Exercise: Examine each line of the data, and copy the ones containing "uterine".

Collected data

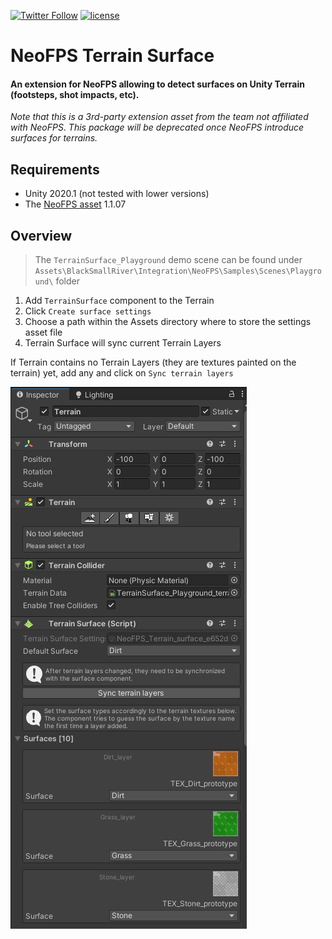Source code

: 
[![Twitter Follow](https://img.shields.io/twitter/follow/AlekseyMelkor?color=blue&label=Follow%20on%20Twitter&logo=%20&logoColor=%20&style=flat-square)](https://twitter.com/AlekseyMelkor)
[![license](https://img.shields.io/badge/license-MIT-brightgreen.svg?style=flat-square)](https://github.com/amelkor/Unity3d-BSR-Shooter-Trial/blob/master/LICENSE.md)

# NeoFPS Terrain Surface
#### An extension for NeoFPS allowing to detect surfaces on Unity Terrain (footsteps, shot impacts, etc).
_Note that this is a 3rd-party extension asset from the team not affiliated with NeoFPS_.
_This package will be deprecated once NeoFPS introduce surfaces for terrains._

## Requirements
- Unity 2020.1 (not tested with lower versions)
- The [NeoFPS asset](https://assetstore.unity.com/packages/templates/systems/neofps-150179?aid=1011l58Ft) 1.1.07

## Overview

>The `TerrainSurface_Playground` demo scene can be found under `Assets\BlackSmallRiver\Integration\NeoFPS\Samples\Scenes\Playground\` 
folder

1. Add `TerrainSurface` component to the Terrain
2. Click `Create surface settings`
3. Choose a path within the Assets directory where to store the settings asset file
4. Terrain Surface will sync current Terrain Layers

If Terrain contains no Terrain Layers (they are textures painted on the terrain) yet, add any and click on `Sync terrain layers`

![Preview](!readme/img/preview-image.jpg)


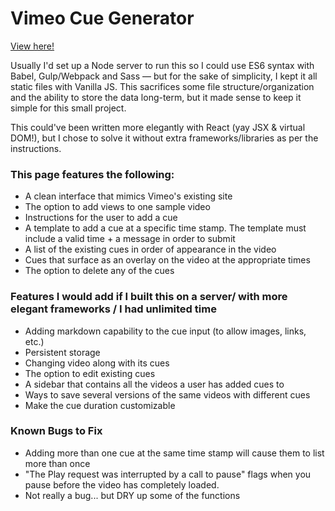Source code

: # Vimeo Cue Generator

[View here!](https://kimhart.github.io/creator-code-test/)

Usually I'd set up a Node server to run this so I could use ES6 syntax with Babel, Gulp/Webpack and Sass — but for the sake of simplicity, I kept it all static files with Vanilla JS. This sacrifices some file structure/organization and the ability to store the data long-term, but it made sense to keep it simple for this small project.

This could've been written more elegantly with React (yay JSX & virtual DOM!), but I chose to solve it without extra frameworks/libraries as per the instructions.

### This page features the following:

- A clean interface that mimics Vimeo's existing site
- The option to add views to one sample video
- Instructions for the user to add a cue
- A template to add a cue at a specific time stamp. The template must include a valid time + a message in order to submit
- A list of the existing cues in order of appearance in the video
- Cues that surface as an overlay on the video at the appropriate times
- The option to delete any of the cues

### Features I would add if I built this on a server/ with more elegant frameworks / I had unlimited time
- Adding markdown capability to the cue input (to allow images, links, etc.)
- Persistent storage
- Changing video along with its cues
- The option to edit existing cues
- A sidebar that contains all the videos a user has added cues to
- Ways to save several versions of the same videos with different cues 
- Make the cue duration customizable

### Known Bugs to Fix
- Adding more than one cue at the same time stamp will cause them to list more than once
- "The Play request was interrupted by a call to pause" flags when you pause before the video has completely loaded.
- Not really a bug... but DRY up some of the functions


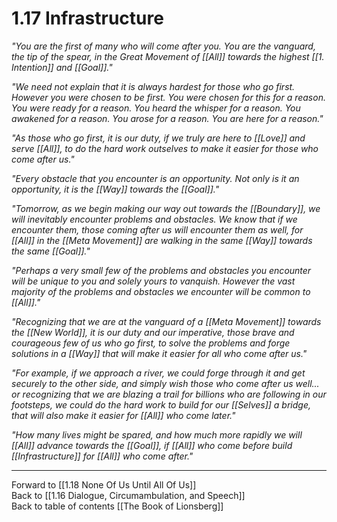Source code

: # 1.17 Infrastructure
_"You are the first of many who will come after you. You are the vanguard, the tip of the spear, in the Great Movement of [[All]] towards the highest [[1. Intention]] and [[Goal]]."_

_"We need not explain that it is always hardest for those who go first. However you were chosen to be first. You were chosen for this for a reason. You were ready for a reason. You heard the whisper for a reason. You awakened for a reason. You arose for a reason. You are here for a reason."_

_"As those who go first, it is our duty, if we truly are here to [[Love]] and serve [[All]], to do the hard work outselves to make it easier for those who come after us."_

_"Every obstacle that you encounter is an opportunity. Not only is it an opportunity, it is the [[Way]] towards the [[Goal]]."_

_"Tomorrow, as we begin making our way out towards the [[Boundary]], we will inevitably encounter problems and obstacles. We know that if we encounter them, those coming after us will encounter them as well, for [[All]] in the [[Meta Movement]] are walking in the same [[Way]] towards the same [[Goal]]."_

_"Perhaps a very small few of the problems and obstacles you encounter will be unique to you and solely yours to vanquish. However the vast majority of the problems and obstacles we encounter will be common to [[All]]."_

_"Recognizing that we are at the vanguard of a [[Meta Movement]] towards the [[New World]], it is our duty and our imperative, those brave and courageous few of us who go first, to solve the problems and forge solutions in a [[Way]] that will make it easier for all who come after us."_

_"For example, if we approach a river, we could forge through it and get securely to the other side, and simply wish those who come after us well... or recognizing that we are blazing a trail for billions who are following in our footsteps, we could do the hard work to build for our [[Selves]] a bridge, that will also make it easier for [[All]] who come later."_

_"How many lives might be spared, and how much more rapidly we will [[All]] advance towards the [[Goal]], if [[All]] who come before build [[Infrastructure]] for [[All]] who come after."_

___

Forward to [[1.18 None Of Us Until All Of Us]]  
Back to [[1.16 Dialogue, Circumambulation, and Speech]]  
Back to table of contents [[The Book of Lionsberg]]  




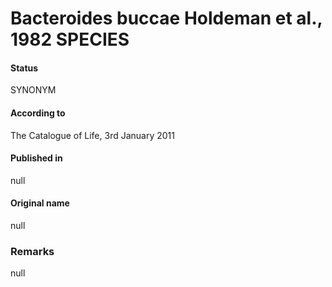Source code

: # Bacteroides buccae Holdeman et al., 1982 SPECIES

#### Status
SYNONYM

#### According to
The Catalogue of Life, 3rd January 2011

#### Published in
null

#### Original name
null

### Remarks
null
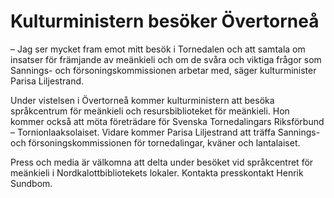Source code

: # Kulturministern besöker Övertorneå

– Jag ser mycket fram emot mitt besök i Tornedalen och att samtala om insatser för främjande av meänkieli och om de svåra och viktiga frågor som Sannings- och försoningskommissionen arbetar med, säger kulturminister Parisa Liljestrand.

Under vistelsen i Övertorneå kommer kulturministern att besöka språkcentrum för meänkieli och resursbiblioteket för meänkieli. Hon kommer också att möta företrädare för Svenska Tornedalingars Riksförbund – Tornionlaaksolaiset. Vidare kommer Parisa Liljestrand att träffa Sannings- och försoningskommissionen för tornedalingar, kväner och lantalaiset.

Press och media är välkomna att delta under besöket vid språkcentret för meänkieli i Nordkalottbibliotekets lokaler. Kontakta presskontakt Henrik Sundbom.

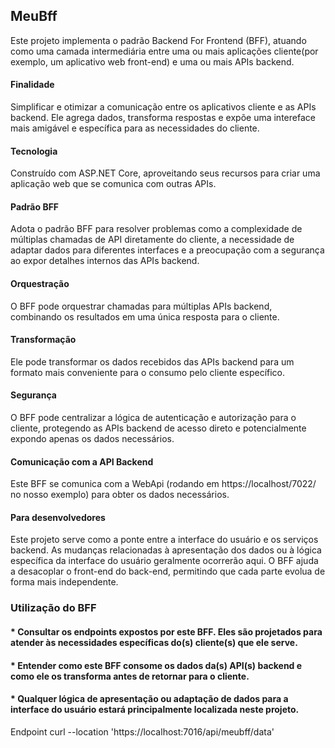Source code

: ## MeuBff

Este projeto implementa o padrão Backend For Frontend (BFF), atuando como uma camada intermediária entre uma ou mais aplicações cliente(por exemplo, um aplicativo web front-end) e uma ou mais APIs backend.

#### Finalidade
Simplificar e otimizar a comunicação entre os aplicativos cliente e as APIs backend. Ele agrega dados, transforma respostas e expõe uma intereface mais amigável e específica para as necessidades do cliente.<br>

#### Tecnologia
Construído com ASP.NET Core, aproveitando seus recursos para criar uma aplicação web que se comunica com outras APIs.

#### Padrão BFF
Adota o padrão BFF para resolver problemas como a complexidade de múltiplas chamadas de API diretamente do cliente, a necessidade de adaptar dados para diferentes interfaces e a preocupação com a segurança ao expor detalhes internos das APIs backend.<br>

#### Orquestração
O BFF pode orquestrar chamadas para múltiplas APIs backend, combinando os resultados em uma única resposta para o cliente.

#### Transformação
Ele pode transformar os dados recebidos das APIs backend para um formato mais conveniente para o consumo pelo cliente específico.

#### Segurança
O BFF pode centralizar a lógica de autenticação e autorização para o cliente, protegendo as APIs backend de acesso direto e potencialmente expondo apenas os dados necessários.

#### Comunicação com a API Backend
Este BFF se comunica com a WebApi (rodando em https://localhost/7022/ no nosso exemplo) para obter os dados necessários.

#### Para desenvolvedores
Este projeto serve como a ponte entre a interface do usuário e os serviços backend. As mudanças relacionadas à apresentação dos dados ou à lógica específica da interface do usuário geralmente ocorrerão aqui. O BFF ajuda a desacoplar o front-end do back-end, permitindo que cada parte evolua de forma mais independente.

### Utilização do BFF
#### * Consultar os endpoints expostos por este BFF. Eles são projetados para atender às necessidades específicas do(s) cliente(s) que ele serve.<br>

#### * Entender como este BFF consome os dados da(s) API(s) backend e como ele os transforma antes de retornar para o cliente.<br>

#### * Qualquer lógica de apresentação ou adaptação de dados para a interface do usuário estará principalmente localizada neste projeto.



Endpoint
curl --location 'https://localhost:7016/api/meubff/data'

...

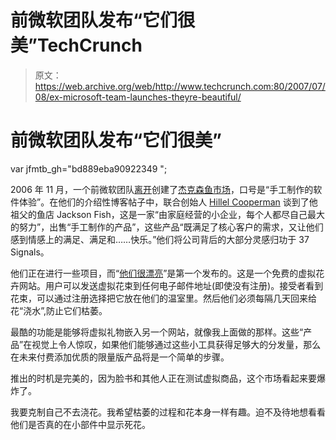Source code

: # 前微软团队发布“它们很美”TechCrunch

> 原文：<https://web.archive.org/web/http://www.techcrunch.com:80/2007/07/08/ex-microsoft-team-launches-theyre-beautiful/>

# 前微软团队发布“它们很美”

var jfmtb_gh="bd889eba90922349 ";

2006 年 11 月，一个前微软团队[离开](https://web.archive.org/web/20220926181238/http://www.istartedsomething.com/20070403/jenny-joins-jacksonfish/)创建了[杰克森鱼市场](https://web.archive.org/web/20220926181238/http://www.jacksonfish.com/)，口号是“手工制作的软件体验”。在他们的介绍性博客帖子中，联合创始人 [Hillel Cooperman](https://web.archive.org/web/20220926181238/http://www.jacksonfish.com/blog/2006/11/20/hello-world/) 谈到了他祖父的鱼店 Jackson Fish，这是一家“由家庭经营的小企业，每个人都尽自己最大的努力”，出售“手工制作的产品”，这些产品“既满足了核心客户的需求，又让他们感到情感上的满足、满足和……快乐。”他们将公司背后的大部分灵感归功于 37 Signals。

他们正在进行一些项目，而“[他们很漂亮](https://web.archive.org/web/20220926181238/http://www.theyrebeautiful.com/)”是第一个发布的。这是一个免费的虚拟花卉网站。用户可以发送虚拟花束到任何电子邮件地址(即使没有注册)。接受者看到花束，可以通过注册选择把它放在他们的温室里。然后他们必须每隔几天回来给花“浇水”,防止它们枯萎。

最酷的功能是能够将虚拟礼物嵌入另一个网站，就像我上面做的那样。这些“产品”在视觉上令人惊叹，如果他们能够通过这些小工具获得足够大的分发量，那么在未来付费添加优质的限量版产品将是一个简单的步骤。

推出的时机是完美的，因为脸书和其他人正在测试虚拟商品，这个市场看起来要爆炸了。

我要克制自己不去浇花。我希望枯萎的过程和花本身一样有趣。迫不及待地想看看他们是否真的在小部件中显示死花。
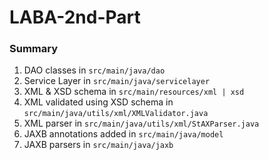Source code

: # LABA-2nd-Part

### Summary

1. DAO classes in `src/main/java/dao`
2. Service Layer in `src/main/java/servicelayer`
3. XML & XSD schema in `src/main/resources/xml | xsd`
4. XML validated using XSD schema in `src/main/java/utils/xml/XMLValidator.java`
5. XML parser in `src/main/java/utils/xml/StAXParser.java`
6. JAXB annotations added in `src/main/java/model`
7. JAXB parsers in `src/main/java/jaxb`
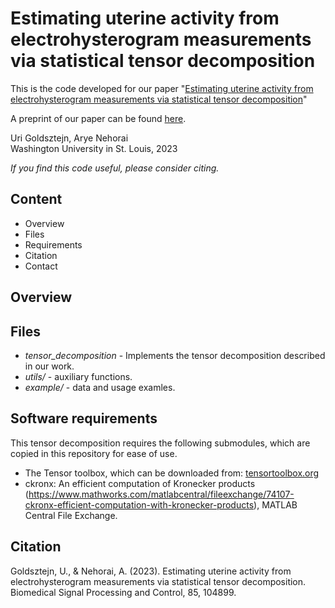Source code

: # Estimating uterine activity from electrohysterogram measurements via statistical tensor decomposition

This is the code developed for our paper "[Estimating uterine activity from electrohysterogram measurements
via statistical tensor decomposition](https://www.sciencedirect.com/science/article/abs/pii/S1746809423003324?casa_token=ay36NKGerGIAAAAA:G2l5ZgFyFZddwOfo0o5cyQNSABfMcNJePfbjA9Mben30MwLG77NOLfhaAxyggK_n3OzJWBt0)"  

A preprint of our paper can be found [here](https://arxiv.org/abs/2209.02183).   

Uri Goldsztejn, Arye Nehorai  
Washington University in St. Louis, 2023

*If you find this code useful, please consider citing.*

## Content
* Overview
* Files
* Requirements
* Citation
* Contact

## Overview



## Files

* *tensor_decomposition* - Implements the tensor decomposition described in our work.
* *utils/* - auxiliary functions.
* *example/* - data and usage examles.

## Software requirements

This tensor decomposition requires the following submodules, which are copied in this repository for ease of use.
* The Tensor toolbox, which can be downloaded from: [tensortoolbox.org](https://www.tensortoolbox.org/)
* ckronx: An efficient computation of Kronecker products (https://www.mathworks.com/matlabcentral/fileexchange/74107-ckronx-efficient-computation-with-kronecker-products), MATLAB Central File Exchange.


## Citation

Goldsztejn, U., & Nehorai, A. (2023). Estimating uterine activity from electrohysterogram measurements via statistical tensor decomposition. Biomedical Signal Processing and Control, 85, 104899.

Written answer:
: # Estimating uterine activity from electrohysterogram measurements via statistical tensor decomposition
This is the code developed for our paper "[Estimating uterine activity from electrohysterogram measurements
Goldsztejn, U., & Nehorai, A. (2023). Estimating uterine activity from electrohysterogram measurements via statistical tensor decomposition. Biomedical Signal Processing and Control, 85, 104899.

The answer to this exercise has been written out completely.